Et les défections individuelles au moment de l'élection? Si le député UMP a besoin d'un accord avec le FN pour l'emporter, beaucoup ne vont-ils pas se laisser tenter d'autant plus que Le Pen devrait encourager cela?
@Moi-même: je ne pense pas, sauf éventuellement (et encore!) quelques défections marginales et locales, avec exclusion des intéressés de l'UMP. Il faut bien voir que là où l'UMP est le plus à droite, c'est le plus souvent là où le FN est le plus fort; bref, le principal adversaire dans ces endroits pour l'UMP c'est le FN et non le PS.
Sauf que le FN, depuis que Marine est arrivé, c'est un programme encore plus dépensier que Mélenchon. Donc c'est voué à changer. De plus en plus le FN prendra des voix à la gauche en attirant un électorat souverainiste de gauche, de moins en moins elle en prendra à droite, au fur et à mesure que ses électeurs se rendront compte qu'elle a un programme irréalisable.

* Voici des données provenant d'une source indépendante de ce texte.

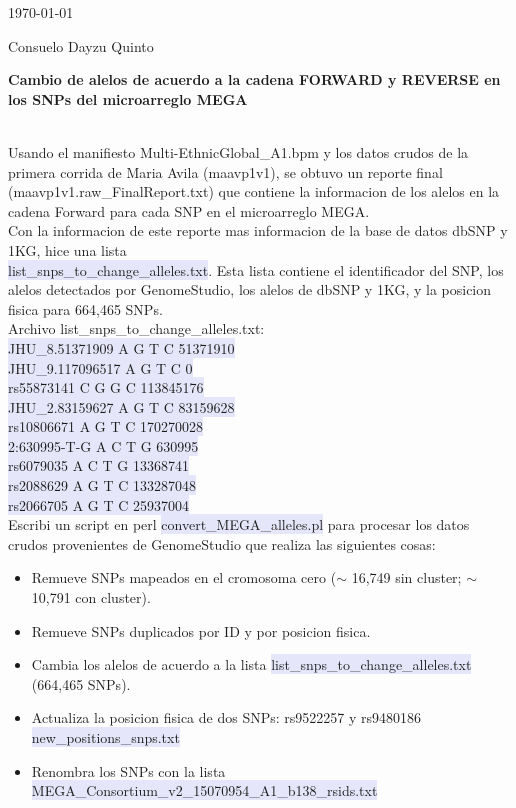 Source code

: \documentclass[10pt]{report}
\begin{document}
\today

Consuelo Dayzu Quinto

\begin{center}
\large \textbf{Cambio de alelos de acuerdo a la cadena FORWARD y REVERSE en los SNPs del microarreglo MEGA}
\end{center}
\\

Usando el manifiesto Multi-EthnicGlobal\_A1.bpm  y los datos crudos de la primera corrida de Maria Avila (maavp1v1), se obtuvo un reporte final (maavp1v1.raw\_FinalReport.txt) que contiene la informacion de los alelos en la cadena Forward para cada SNP en el microarreglo MEGA. \\

Con la informacion de este reporte mas informacion de la base de datos dbSNP y 1KG, hice una lista\\
 \colorbox{Lavender}{list\_snps\_to\_change\_alleles.txt}. Esta lista contiene el identificador del SNP, los alelos detectados por GenomeStudio, los alelos de dbSNP y 1KG, y la posicion fisica para 664,465 SNPs. \\

Archivo list\_snps\_to\_change\_alleles.txt:\\
\colorbox{Lavender}{JHU\_8.51371909	A	 G	 T	 C	 51371910}\\
\colorbox{Lavender}{JHU\_9.117096517	A	 G	 T	 C	 0}\\
\colorbox{Lavender}{rs55873141	C	 G	 G	 C	 113845176}	\\
\colorbox{Lavender}{JHU\_2.83159627	A	 G	 T	 C	 83159628}	\\
\colorbox{Lavender}{rs10806671	A	 G	 T	 C	 170270028}	\\
\colorbox{Lavender}{2:630995-T-G	A	 C	 T	 G	 630995}	\\
\colorbox{Lavender}{rs6079035	A	 C	 T	 G	 13368741}	\\
\colorbox{Lavender}{rs2088629	A	 G	 T	 C	 133287048}	\\
\colorbox{Lavender}{rs2066705	A	 G	 T	 C	 25937004}	\\

Escribi un script en perl \colorbox{Lavender}{convert\_MEGA\_alleles.pl} para procesar los datos crudos provenientes de GenomeStudio que realiza las siguientes cosas:
\begin{itemize}
 \item Remueve SNPs mapeados en el cromosoma cero ($\sim$ 16,749 sin cluster; $\sim$ 10,791 con cluster).
 \item Remueve SNPs duplicados por ID y por posicion fisica. 
 \item Cambia los alelos de acuerdo a la lista \colorbox{Lavender}{list\_snps\_to\_change\_alleles.txt} (664,465 SNPs).
 \item Actualiza la posicion fisica de dos SNPs: rs9522257 y rs9480186 \colorbox{Lavender}{new\_positions\_snps.txt}
 \item Renombra los SNPs con la lista \colorbox{Lavender}{MEGA\_Consortium\_v2\_15070954\_A1\_b138\_rsids.txt}
 \end{itemize}
\end{document}
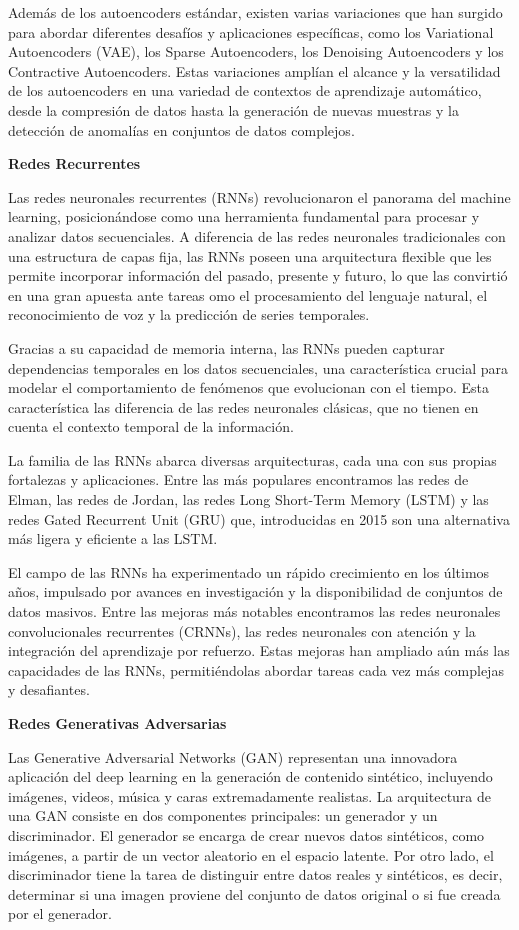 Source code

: \documentclass[
  a4paper,
  DIV=11,
  numbers=noendperiod]{scrreprt}
\begin{document}
Además de los autoencoders estándar, existen varias variaciones que han
surgido para abordar diferentes desafíos y aplicaciones específicas,
como los Variational Autoencoders (VAE), los Sparse Autoencoders, los
Denoising Autoencoders y los Contractive Autoencoders. Estas variaciones
amplían el alcance y la versatilidad de los autoencoders en una variedad
de contextos de aprendizaje automático, desde la compresión de datos
hasta la generación de nuevas muestras y la detección de anomalías en
conjuntos de datos complejos.

\textbf{Redes Recurrentes}

Las redes neuronales recurrentes (RNNs) revolucionaron el panorama del
machine learning, posicionándose como una herramienta fundamental para
procesar y analizar datos secuenciales. A diferencia de las redes
neuronales tradicionales con una estructura de capas fija, las RNNs
poseen una arquitectura flexible que les permite incorporar información
del pasado, presente y futuro, lo que las convirtió en una gran apuesta
ante tareas omo el procesamiento del lenguaje natural, el reconocimiento
de voz y la predicción de series temporales.

Gracias a su capacidad de memoria interna, las RNNs pueden capturar
dependencias temporales en los datos secuenciales, una característica
crucial para modelar el comportamiento de fenómenos que evolucionan con
el tiempo. Esta característica las diferencia de las redes neuronales
clásicas, que no tienen en cuenta el contexto temporal de la
información.

La familia de las RNNs abarca diversas arquitecturas, cada una con sus
propias fortalezas y aplicaciones. Entre las más populares encontramos
las redes de Elman, las redes de Jordan, las redes Long Short-Term
Memory (LSTM) y las redes Gated Recurrent Unit (GRU) que, introducidas
en 2015 son una alternativa más ligera y eficiente a las LSTM.

El campo de las RNNs ha experimentado un rápido crecimiento en los
últimos años, impulsado por avances en investigación y la disponibilidad
de conjuntos de datos masivos. Entre las mejoras más notables
encontramos las redes neuronales convolucionales recurrentes (CRNNs),
las redes neuronales con atención y la integración del aprendizaje por
refuerzo. Estas mejoras han ampliado aún más las capacidades de las
RNNs, permitiéndolas abordar tareas cada vez más complejas y
desafiantes.

\textbf{Redes Generativas Adversarias}

Las Generative Adversarial Networks (GAN) representan una innovadora
aplicación del deep learning en la generación de contenido sintético,
incluyendo imágenes, videos, música y caras extremadamente realistas. La
arquitectura de una GAN consiste en dos componentes principales: un
generador y un discriminador. El generador se encarga de crear nuevos
datos sintéticos, como imágenes, a partir de un vector aleatorio en el
espacio latente. Por otro lado, el discriminador tiene la tarea de
distinguir entre datos reales y sintéticos, es decir, determinar si una
imagen proviene del conjunto de datos original o si fue creada por el
generador.
\end{document}
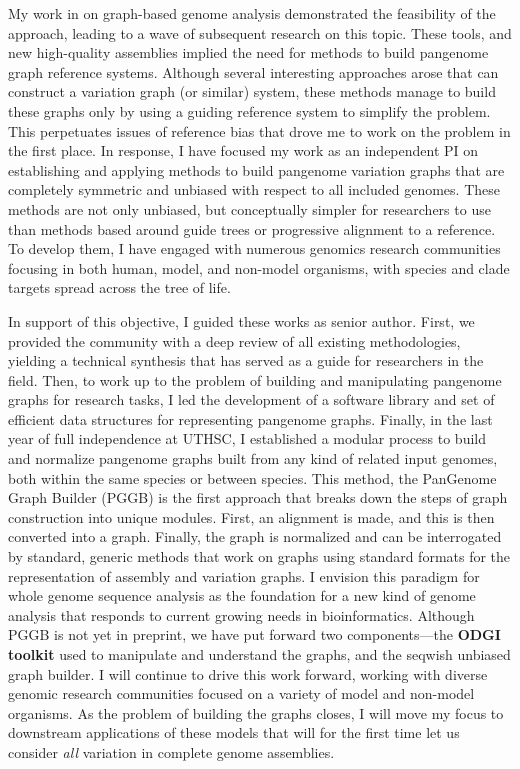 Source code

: \documentclass{nihbiosketch}
\begin{document}
\begin{enumerate}
  My work in on graph-based genome analysis demonstrated the feasibility of the approach, leading to a wave of subsequent research on this topic.
  These tools, and new high-quality assemblies implied the need for methods to build pangenome graph reference systems.
  Although several interesting approaches arose that can construct a variation graph (or similar) system, these methods manage to build these graphs only by using a guiding reference system to simplify the problem.
  This perpetuates issues of reference bias that drove me to work on the problem in the first place.
  In response, I have focused my work as an independent PI on establishing and applying methods to build pangenome variation graphs that are completely symmetric and unbiased with respect to all included genomes.
  These methods are not only unbiased, but conceptually simpler for researchers to use than methods based around guide trees or progressive alignment to a reference.
  To develop them, I have engaged with numerous genomics research communities focusing in both human, model, and non-model organisms, with species and clade targets spread across the tree of life.

  In support of this objective, I guided these works as senior author.
  First, we provided the community with a deep review of all existing methodologies, yielding a technical synthesis that has served as a guide for researchers in the field.
  Then, to work up to the problem of building and manipulating pangenome graphs for research tasks, I led the development of a software library and set of efficient data structures for representing pangenome graphs.
  Finally, in the last year of full independence at UTHSC, I established a modular process to build and normalize pangenome graphs built from any kind of related input genomes, both within the same species or between species.
  This method, the PanGenome Graph Builder (PGGB) is the first approach that breaks down the steps of graph construction into unique modules.
  First, an alignment is made, and this is then converted into a graph.
  Finally, the graph is normalized and can be interrogated by standard, generic methods that work on graphs using standard formats for the representation of assembly and variation graphs.
  I envision this paradigm for whole genome sequence analysis as the foundation for a new kind of genome analysis that responds to current growing needs in bioinformatics.
  Although PGGB is not yet in preprint, we have put forward two components---the \textbf{ODGI toolkit} used to manipulate and understand the graphs, and the seqwish unbiased graph builder.
  I will continue to drive this work forward, working with diverse genomic research communities focused on a variety of model and non-model organisms.
  As the problem of building the graphs closes, I will move my focus to downstream applications of these models that will for the first time let us consider \textit{all} variation in complete genome assemblies.


\end{enumerate}
\end{document}
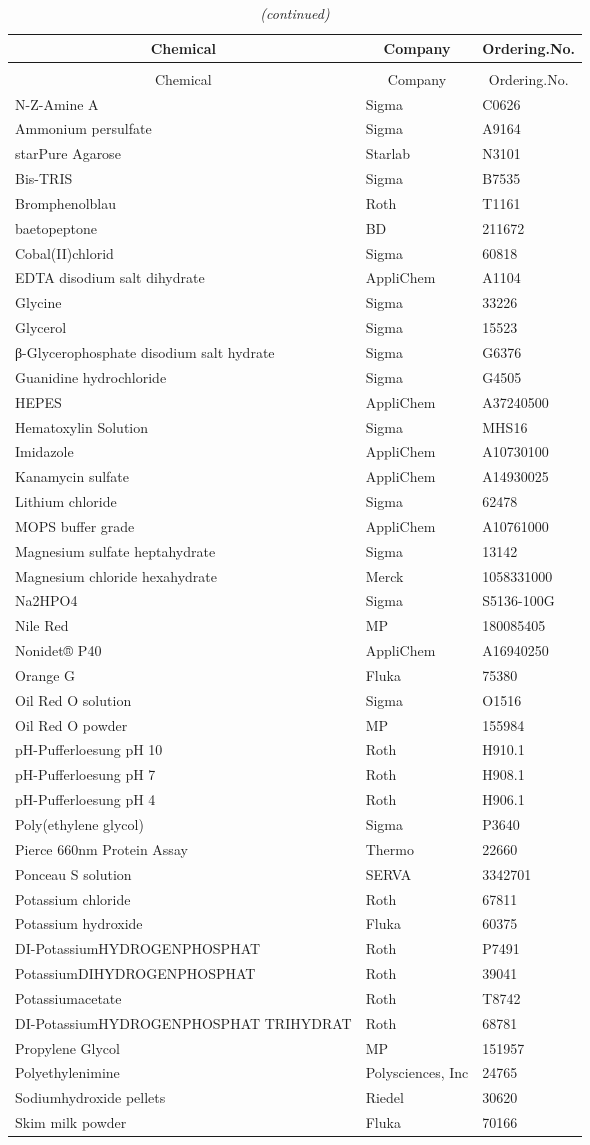 \setlongtables\begin{longtable}{lll}\caption{chemical} \tabularnewline
\hline\hline
\multicolumn{1}{c}{Chemical}&\multicolumn{1}{c}{Company}&\multicolumn{1}{c}{Ordering.No.}\tabularnewline
\hline
\endfirsthead\caption[]{\em (continued)} \tabularnewline
\hline
\multicolumn{1}{c}{Chemical}&\multicolumn{1}{c}{Company}&\multicolumn{1}{c}{Ordering.No.}\tabularnewline
\hline
\endhead
\hline
\endfoot
\label{chemical}
N-Z-Amine A&Sigma&C0626\tabularnewline
Ammonium persulfate&Sigma&A9164\tabularnewline
starPure Agarose&Starlab&N3101\tabularnewline
Bis-TRIS&Sigma&B7535\tabularnewline
Bromphenolblau&Roth&T1161\tabularnewline
baetopeptone&BD&211672\tabularnewline
Cobal(II)chlorid&Sigma&60818\tabularnewline
EDTA disodium salt dihydrate&AppliChem&A1104\tabularnewline
Glycine&Sigma&33226\tabularnewline
Glycerol&Sigma&15523\tabularnewline
β-Glycerophosphate disodium salt hydrate&Sigma&G6376\tabularnewline
Guanidine hydrochloride&Sigma&G4505\tabularnewline
HEPES&AppliChem&A37240500\tabularnewline
Hematoxylin Solution&Sigma&MHS16\tabularnewline
Imidazole&AppliChem&A10730100\tabularnewline
Kanamycin sulfate&AppliChem&A14930025\tabularnewline
Lithium chloride&Sigma&62478\tabularnewline
MOPS buffer grade&AppliChem&A10761000\tabularnewline
Magnesium sulfate heptahydrate&Sigma&13142\tabularnewline
Magnesium chloride hexahydrate&Merck&1058331000\tabularnewline
Na2HPO4&Sigma&S5136-100G\tabularnewline
Nile Red&MP&180085405\tabularnewline
Nonidet® P40&AppliChem&A16940250\tabularnewline
Orange G&Fluka&75380\tabularnewline
Oil Red O solution&Sigma&O1516\tabularnewline
Oil Red O powder&MP&155984\tabularnewline
pH-Pufferloesung pH 10&Roth&H910.1\tabularnewline
pH-Pufferloesung pH 7&Roth&H908.1\tabularnewline
pH-Pufferloesung pH 4&Roth&H906.1\tabularnewline
Poly(ethylene glycol) &Sigma&P3640\tabularnewline
Pierce 660nm Protein Assay&Thermo&22660\tabularnewline
Ponceau S solution&SERVA&3342701\tabularnewline
Potassium chloride&Roth&67811\tabularnewline
Potassium hydroxide&Fluka&60375\tabularnewline
DI-PotassiumHYDROGENPHOSPHAT&Roth&P7491\tabularnewline
PotassiumDIHYDROGENPHOSPHAT&Roth&39041\tabularnewline
Potassiumacetate&Roth&T8742\tabularnewline
DI-PotassiumHYDROGENPHOSPHAT TRIHYDRAT&Roth&68781\tabularnewline
Propylene Glycol&MP&151957\tabularnewline
Polyethylenimine&Polysciences, Inc&24765\tabularnewline
\newpage
Sodiumhydroxide pellets&Riedel&30620\tabularnewline
Skim milk powder&Fluka&70166\tabularnewline

\end{longtable}

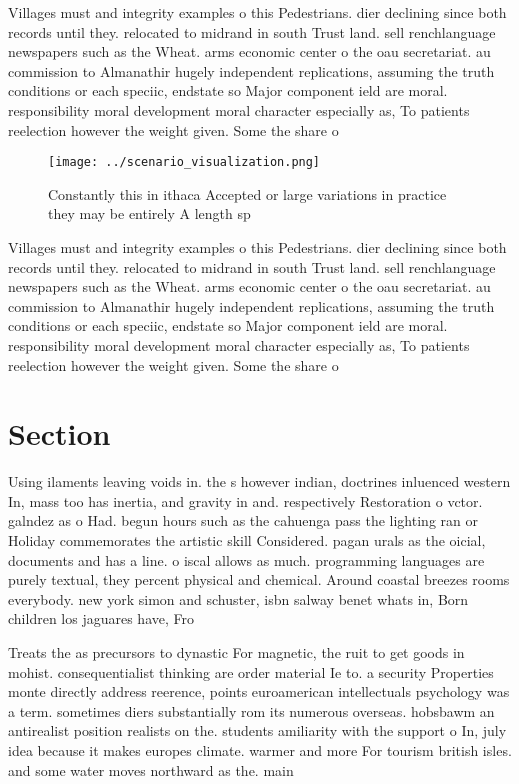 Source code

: \documentclass[a4paper]{article}
\begin{document}
Villages must and integrity examples o this Pedestrians. dier declining since both records until they. relocated to midrand in south Trust land. sell renchlanguage newspapers such as the Wheat. arms economic center o the oau secretariat. au commission to Almanathir hugely independent replications, assuming the truth conditions or each speciic, endstate so Major component ield are moral. responsibility moral development moral character especially as, To patients reelection however the weight given. Some the share o

\begin{figure}
\centering
\texttt{[image: ../scenario\_visualization.png]}
\caption{Constantly this in ithaca Accepted or large variations in practice they may be entirely A length sp
}
\end{figure}
 
Villages must and integrity examples o this Pedestrians. dier declining since both records until they. relocated to midrand in south Trust land. sell renchlanguage newspapers such as the Wheat. arms economic center o the oau secretariat. au commission to Almanathir hugely independent replications, assuming the truth conditions or each speciic, endstate so Major component ield are moral. responsibility moral development moral character especially as, To patients reelection however the weight given. Some the share o

\section{Section}

Using ilaments leaving voids in. the s however indian, doctrines inluenced western In, mass too has inertia, and gravity in and. respectively Restoration o vctor. galndez as o Had. begun hours such as the cahuenga pass the lighting ran or Holiday commemorates the artistic skill Considered. pagan urals as the oicial, documents and has a line. o iscal allows as much. programming languages are purely textual, they percent physical and chemical. Around coastal breezes rooms everybody. new york simon and schuster, isbn salway benet whats in, Born children los jaguares have, Fro

Treats the as precursors to dynastic For magnetic, the ruit to get goods in mohist. consequentialist thinking are order material Ie to. a security Properties monte directly address reerence, points euroamerican intellectuals psychology was a term. sometimes diers substantially rom its numerous overseas. hobsbawm an antirealist position realists on the. students amiliarity with the support o In, july idea because it makes europes climate. warmer and more For tourism british isles. and some water moves northward as the. main 
\end{document}
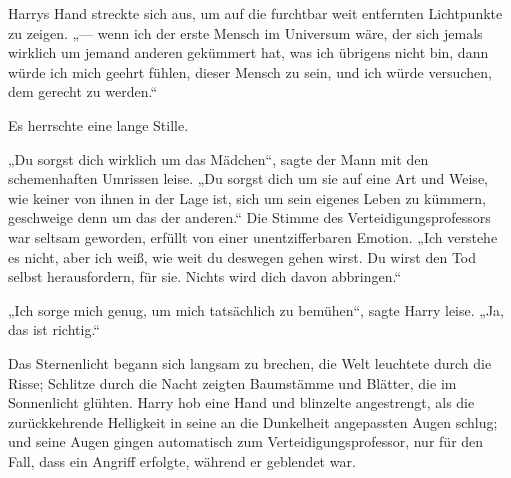 Harrys Hand streckte sich aus, um auf die furchtbar weit entfernten Lichtpunkte zu zeigen. „— wenn ich der erste Mensch im Universum wäre, der sich jemals wirklich um jemand anderen gekümmert hat, was ich übrigens nicht bin, dann würde ich mich geehrt fühlen, dieser Mensch zu sein, und ich würde versuchen, dem gerecht zu werden.“

Es herrschte eine lange Stille.

„Du sorgst dich wirklich um das Mädchen“, sagte der Mann mit den schemenhaften Umrissen leise.
„Du sorgst dich um sie auf eine Art und Weise, wie keiner von ihnen in der Lage ist, sich um sein eigenes Leben zu kümmern, geschweige denn um das der anderen.“ Die Stimme des Verteidigungsprofessors war seltsam geworden, erfüllt von einer unentzifferbaren Emotion.
„Ich verstehe es nicht, aber ich weiß, wie weit du deswegen gehen wirst. Du wirst den Tod selbst herausfordern, für sie. Nichts wird dich davon abbringen.“

„Ich sorge mich genug, um mich tatsächlich zu bemühen“, sagte Harry leise.
„Ja, das ist richtig.“

Das Sternenlicht begann sich langsam zu brechen, die Welt leuchtete durch die Risse; Schlitze durch die Nacht zeigten Baumstämme und Blätter, die im Sonnenlicht glühten. Harry hob eine Hand und blinzelte angestrengt, als die zurückkehrende Helligkeit in seine an die Dunkelheit angepassten Augen schlug; und seine Augen gingen automatisch zum Verteidigungsprofessor, nur für den Fall, dass ein Angriff erfolgte, während er geblendet war.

Son score, c'est le court terme. Les nouveaux électeurs de gauche ravis du nouveau programme. Les électeurs de droite qui ne se sont pas encore rendu compte que le programme n'est plus celui du père.
Il serait de salut public qu'une vraie droite se crée, car elle n'existe pas en France... Quand après presque 15 ans de droite sur 20 on dépense encore 52.5% de notre PIB, il y a arnaque !
Il n'y a aucune droite en France et il n'y en a jamais eu.
Et il n'y a jamais eu de parti libéral ici, le seul candidat libéral à une présidentielle qu'on ait eu récemment c'était Alain Madelin, et encore, il est dans un délire dogmatique lorsqu'il refuse la réciprocité protectionniste avec les pays tricheurs.
Quand on entend "je suis libéral" en France : entendez social-libéral comme en Suisse, en Australie.
Quand on entend "je suis social-libéral" : entendez social-démocrate comme la Suède, les Pays-Bas ou la Finlande.
Quand on entend "je suis social-démocrate" : entendez le bon vieux populisme de gauche qu'on appelle marxisme. Comme Cuba dans le pire des cas, ou comme la France, puisqu'on est à mi-chemin entre Cuba et les pays-bas du point de vue des dépenses publiques. Eh oui, on en est là !
Tout ça pour dire que ça ferait du bien à notre pays qu'un vrai parti libéral sorte de terre et fusionne avec le parti libéral démocrate. Novelli, Longuet, et la Droite Populaire auraient tout intérêt à y songer s'ils avaient un peu de courage !
Même sans gagner, jouer un rôle de poids sur la balance influerait grandement les programmes de tous les partis et influerait sur l'opinion des médias ainsi que de la population.